-- Opening Marker --
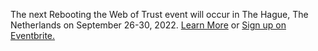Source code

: The next Rebooting the Web of Trust event will occur in The Hague, The Netherlands on September 26-30, 2022. <a href="https://rebootthehague.com/">Learn More</a> or <a href="https://www.eventbrite.com/e/rebooting-the-web-of-trust-xi-2022-the-hague-tickets-347605426187">Sign up on Eventbrite.</a>
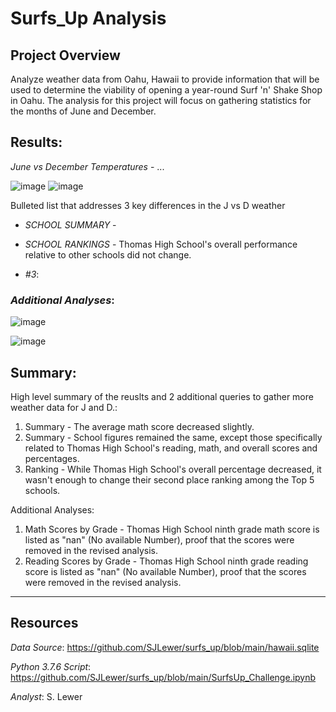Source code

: # Surfs_Up Analysis

## Project Overview
Analyze weather data from Oahu, Hawaii to provide information that will be used to determine the viability of opening a
year-round Surf 'n' Shake Shop in Oahu.  The analysis for this project will focus on gathering statistics for the 
months of June and December.

## Results:
  _June vs December Temperatures_ - ...
 
 ![image](https://user-images.githubusercontent.com/90986041/141600378-01d8645a-d065-4632-8124-81f511d8cfe2.png)
 ![image](https://user-images.githubusercontent.com/90986041/141600444-0ae17984-2ad7-4fd0-be9c-b5ad550d8bb9.png)
  
Bulleted list that addresses 3 key differences in the J vs D weather
 * _SCHOOL SUMMARY_ - 
 
 * _SCHOOL RANKINGS_ - Thomas High School's overall performance relative to other schools did not change. 
    
 * _#3_:


 ### _Additional Analyses_:
 
  ![image](https://user-images.githubusercontent.com/90986041/141600534-c3b2b3dd-325a-4d39-b523-a9a203f017ee.png)
  
  ![image](https://user-images.githubusercontent.com/90986041/141600569-5e808167-0a94-4234-8d00-816afc36c552.png)

   
 ## Summary:
 High level summary of the reuslts and 2 additional queries to gather more weather data for J and D.:
 1. Summary - The average math score decreased slightly.
 1. Summary - School figures remained the same, except those specifically related to Thomas High School's reading, math, and overall scores and percentages.
 1. Ranking - While Thomas High School's overall percentage decreased, it wasn't enough to change their second place ranking among the Top 5 schools.
 
 Additional Analyses:
 1. Math Scores by Grade - Thomas High School ninth grade math score is listed as "nan" (No available Number), proof that the scores were removed in the revised analysis.
 1. Reading Scores by Grade - Thomas High School ninth grade reading score is listed as "nan" (No available Number), proof that the scores were removed in the revised analysis.
 
___
## Resources
_Data Source_: https://github.com/SJLewer/surfs_up/blob/main/hawaii.sqlite

_Python 3.7.6 Script_: https://github.com/SJLewer/surfs_up/blob/main/SurfsUp_Challenge.ipynb

_Analyst_: S. Lewer
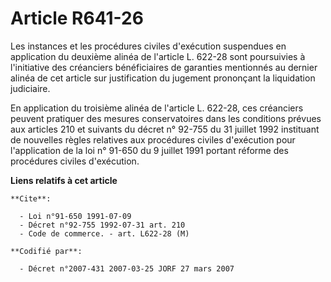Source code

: # Article R641-26

Les instances et les procédures civiles d'exécution suspendues en application du deuxième alinéa de l'article L. 622-28 sont
poursuivies à l'initiative des créanciers bénéficiaires de garanties mentionnés au dernier alinéa de cet article sur
justification du jugement prononçant la liquidation judiciaire.

En application du troisième alinéa de l'article L. 622-28, ces créanciers peuvent pratiquer des mesures conservatoires dans
les conditions prévues aux articles 210 et suivants du décret n° 92-755 du 31 juillet 1992 instituant de nouvelles règles
relatives aux procédures civiles d'exécution pour l'application de la loi n° 91-650 du 9 juillet 1991 portant réforme des
procédures civiles d'exécution.

**Liens relatifs à cet article**

	**Cite**:

	  - Loi n°91-650 1991-07-09
	  - Décret n°92-755 1992-07-31 art. 210
	  - Code de commerce. - art. L622-28 (M)

	**Codifié par**:

	  - Décret n°2007-431 2007-03-25 JORF 27 mars 2007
-- Closing Marker --
▶ _EXERCISE DESCRIPTION_:
Where a line above contains the string "application", copy that line.

▶ _ANSWER TO THIS TASK_:
Les instances et les procédures civiles d'exécution suspendues en application du deuxième alinéa de l'article L. 622-28 sont
En application du troisième alinéa de l'article L. 622-28, ces créanciers peuvent pratiquer des mesures conservatoires dans
relatives aux procédures civiles d'exécution pour l'application de la loi n° 91-650 du 9 juillet 1991 portant réforme des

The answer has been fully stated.